Что он вынес за свою жизнь, страшно и перечислять – тонул, горел, обжёг восемьдесят процентов кожи, голодал, но жил вопреки всякой логике. Вернулся домой после смехотворной десятки. Жена тоже много пережила. Войну провела в Питере, выжив в блокаду. Когда муж появился, стало ясно, что в город его не пустят. Вот и обосновались в Сосново, как говорили - на сто первом километре. Нарожали они кучу детей, сколько не знаю, а старшей была дочь Анна. В доме не было по-нашему никаких условий, черная баня, туалет на улице, старый-престарый дом, с разваливающейся печкой. Западенец ничего не позволял делать, не трогай ничего и всё тут. В это время, в начале двадцать первого века, Любовь умирает и старшая дочь Анна понимает, что настал ее судный час: дети плачут, есть просят, хохол уже еле ходит (не ясно как, после всей своей жизни), но строг по-прежнему.
Что тут делать? Характер у дочери в папочку, а вера мамина. Подходит она к отцу и говорит: «Не дашь мне строить, сдам тебя в дом престарелых». Ничего не боялся Яков, но от неожиданности отступил. Разрешил сломать печку и грелся от электронагревателя. Дело опасное, «октябрь уж наступил», а электричество отключали часто. В этот памятный день на улице было минус пять по Цельсию, минус четыре по Реомюру и плюс двадцать три по Фаренгейту.  Дочь тогда жила отдельно, но папа покидать родовое жилище отказался. У Анны болело сердце, когда она оставляла лежащего отца, и не зря. Она думает, что электричество отключили, когда она достигла железнодорожного моста перед станцией Сосново. Почему то мне кажется, что в это время грохотал поезд, а она с православным чутьем не спешила нырнуть под мост, который один раз уже обрушился. Маленький такой мостик, а не выдержал.

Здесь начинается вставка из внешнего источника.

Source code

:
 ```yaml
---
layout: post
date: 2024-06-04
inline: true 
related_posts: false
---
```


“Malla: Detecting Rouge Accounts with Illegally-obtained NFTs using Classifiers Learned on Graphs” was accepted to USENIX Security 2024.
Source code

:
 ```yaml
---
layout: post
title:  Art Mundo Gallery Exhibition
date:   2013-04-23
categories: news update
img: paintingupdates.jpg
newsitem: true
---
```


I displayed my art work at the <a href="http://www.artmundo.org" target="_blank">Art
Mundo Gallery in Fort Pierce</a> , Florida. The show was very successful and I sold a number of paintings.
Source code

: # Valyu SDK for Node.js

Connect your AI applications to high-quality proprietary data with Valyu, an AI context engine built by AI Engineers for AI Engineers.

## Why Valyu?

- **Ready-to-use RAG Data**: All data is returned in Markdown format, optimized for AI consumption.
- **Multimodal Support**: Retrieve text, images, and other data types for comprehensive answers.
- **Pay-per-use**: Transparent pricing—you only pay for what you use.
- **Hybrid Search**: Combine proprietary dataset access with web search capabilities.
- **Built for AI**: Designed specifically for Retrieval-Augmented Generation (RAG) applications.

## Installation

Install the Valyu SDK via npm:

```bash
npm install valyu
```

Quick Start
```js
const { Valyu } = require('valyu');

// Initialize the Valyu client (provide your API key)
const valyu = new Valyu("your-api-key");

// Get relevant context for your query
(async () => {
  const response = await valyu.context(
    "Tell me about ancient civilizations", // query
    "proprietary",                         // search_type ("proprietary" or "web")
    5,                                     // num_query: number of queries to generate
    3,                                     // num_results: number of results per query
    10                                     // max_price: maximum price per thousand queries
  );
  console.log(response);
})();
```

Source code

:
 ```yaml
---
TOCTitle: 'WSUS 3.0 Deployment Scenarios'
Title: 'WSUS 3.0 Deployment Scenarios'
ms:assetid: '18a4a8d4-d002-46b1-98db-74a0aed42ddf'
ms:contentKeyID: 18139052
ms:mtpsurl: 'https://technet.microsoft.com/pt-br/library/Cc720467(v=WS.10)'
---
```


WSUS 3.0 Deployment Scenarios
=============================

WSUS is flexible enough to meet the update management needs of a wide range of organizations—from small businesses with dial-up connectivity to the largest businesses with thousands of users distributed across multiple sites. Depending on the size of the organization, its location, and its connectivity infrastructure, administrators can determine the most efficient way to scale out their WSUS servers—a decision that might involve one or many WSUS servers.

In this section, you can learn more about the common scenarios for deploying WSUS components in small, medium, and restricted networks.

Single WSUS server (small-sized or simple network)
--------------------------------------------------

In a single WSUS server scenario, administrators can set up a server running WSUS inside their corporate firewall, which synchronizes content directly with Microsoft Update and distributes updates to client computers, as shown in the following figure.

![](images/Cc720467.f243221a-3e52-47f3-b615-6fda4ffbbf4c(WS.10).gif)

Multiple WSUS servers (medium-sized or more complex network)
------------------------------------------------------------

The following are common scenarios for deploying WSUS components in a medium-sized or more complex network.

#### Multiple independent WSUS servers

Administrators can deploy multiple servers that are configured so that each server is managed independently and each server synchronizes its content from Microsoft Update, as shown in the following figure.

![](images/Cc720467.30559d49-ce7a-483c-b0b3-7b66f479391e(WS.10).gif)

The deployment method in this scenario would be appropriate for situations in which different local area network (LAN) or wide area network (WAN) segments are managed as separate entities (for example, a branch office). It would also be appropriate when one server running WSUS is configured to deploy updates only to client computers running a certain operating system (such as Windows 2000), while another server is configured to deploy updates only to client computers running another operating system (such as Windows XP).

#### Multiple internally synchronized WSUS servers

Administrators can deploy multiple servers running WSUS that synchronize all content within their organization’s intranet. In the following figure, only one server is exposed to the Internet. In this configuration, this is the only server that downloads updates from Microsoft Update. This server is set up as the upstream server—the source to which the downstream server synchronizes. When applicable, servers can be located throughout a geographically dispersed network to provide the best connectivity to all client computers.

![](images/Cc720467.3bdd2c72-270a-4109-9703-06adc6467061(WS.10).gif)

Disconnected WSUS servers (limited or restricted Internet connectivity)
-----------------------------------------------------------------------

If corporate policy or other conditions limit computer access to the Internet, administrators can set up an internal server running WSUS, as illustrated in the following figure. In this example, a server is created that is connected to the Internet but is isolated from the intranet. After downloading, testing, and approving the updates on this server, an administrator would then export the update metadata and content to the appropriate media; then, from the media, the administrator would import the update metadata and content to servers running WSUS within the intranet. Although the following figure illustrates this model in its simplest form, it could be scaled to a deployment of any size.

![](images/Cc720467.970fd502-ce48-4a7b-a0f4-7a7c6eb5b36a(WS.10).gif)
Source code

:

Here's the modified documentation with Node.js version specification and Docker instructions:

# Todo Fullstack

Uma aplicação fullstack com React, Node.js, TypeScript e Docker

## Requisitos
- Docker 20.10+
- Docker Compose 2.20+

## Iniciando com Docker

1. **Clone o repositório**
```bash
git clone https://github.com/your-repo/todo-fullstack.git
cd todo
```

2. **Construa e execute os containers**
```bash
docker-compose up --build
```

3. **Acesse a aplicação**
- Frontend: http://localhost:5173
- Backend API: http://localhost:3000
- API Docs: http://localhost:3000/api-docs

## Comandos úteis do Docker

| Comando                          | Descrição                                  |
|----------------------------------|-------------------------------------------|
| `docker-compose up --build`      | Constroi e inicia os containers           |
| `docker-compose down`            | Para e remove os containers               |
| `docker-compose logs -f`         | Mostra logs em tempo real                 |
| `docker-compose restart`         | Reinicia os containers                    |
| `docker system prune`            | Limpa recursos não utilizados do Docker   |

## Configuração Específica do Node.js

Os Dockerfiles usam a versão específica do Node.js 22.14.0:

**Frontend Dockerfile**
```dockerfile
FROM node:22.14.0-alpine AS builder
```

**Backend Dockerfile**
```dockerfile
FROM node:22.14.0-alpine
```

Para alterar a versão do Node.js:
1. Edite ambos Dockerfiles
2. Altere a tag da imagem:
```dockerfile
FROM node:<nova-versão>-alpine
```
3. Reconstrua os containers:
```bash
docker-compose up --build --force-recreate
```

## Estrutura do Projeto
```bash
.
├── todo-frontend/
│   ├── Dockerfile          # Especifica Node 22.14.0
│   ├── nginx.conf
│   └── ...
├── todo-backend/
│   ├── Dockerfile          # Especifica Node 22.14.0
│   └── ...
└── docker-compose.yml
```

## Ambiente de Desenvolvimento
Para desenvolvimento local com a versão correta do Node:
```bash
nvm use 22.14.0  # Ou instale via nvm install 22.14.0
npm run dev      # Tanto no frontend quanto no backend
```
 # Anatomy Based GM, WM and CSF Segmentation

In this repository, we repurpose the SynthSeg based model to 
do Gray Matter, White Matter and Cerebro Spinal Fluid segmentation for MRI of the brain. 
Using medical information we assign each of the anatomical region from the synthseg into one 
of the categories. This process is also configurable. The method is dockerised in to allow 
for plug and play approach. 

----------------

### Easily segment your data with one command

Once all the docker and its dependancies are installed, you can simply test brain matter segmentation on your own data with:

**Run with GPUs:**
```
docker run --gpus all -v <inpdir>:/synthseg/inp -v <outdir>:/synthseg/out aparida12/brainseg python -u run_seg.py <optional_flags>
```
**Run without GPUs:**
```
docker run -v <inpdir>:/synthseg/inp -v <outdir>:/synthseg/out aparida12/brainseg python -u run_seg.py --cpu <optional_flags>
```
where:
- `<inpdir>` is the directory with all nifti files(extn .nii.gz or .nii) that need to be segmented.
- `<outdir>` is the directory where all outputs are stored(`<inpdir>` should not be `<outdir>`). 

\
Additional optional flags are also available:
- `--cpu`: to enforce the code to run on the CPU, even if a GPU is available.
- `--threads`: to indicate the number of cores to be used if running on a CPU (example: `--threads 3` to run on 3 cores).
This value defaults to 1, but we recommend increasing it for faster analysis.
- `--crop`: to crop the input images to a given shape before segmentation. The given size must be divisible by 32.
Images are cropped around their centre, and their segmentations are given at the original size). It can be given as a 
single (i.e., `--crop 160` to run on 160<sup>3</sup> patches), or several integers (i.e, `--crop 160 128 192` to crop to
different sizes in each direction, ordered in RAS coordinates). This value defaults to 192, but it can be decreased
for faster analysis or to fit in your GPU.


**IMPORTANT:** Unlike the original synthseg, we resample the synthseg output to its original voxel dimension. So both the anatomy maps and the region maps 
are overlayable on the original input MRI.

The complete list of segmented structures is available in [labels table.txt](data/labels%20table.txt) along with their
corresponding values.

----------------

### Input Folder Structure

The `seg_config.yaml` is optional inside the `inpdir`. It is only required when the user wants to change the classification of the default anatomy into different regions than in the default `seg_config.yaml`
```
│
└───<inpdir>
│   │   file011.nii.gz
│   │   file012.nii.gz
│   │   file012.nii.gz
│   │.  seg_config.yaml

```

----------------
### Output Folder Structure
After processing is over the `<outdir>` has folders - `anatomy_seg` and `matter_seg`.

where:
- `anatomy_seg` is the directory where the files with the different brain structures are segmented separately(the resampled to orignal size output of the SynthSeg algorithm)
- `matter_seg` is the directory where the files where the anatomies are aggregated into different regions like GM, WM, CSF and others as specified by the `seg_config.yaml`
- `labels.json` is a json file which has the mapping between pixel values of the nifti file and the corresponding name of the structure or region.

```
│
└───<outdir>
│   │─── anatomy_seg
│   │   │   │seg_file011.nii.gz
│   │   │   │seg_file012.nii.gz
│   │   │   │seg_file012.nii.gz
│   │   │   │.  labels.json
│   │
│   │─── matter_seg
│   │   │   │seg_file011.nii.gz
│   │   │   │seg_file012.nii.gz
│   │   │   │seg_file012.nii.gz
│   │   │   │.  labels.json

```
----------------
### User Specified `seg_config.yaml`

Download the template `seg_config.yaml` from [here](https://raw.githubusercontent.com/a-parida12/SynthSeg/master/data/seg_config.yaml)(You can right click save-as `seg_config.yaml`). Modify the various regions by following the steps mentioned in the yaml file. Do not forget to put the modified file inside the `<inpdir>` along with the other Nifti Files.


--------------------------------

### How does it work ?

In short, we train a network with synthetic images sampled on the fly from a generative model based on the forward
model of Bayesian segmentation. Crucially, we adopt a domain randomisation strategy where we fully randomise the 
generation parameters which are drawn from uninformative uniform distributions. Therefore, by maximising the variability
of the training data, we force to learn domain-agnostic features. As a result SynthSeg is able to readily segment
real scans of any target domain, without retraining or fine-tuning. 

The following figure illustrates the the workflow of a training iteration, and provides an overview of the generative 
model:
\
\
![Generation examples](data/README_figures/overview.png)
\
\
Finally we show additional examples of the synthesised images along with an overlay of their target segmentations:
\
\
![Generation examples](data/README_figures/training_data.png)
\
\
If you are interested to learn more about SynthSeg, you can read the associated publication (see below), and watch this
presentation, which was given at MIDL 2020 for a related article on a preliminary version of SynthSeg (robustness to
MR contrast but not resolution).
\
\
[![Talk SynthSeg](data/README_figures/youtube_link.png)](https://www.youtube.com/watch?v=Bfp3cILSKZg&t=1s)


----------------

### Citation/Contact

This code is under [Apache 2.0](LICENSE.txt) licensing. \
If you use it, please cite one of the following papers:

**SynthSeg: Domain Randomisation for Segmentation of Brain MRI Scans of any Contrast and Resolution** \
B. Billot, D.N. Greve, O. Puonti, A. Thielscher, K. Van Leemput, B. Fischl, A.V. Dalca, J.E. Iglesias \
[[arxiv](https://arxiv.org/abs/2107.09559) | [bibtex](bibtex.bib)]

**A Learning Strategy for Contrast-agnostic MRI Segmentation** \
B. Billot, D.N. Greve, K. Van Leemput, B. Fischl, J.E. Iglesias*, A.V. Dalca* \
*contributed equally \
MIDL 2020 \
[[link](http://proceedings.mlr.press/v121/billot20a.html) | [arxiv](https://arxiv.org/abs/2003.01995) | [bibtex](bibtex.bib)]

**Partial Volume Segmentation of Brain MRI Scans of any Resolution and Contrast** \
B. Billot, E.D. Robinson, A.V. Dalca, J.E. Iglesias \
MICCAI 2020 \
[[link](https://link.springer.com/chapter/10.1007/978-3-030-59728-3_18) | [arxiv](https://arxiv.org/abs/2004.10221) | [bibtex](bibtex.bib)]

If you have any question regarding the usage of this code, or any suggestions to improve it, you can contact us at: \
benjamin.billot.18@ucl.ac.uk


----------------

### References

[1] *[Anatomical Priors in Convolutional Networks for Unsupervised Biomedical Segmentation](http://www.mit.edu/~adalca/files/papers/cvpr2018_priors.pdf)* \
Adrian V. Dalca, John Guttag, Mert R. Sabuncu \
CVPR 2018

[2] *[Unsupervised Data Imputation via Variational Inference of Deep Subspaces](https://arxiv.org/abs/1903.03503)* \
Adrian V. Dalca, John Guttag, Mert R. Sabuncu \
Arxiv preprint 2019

Как бы то ни было, но утром у нее сжалось сердце: «Ужасное, чего я ужасался, то и постигло меня; и чего я боялся, то и пришло ко мне» (Иов.3:25). Кровать была пуста, но где же батя? Хорошо, что он имел опыт выживания. Открылась дверь черной бани и оттуда выполз «чёрт»-западенец, весь в саже, но глаза горят. Смотрит так победоносно на свою дочь и говорит: «Мене і в Магадані не заморозили, ти думаєш, тобі б тут вдалося?» Дочь от счастья заплакала.
Года через два он все-таки спросил: «Ти б мене тоді і справді здала в будинок престарілих». Я бы на ее месте сказал: «А то?», но она ответила: «Что ты папа, такого не сдашь». Умер он году в две тысячи тринадцатом. Уже не ходил. Помыли его, переодели во все белое-белое, чистое-чистое. Поисповедовал его батюшка-москаль на языке жестов. Поел он в последний раз говядинки, лег головой к иконам и тихо предал свою душу Господу, Который по молитвам его кроткой супруги хранил его всю жизнь и забрал к Себе, хотя и учил сурово.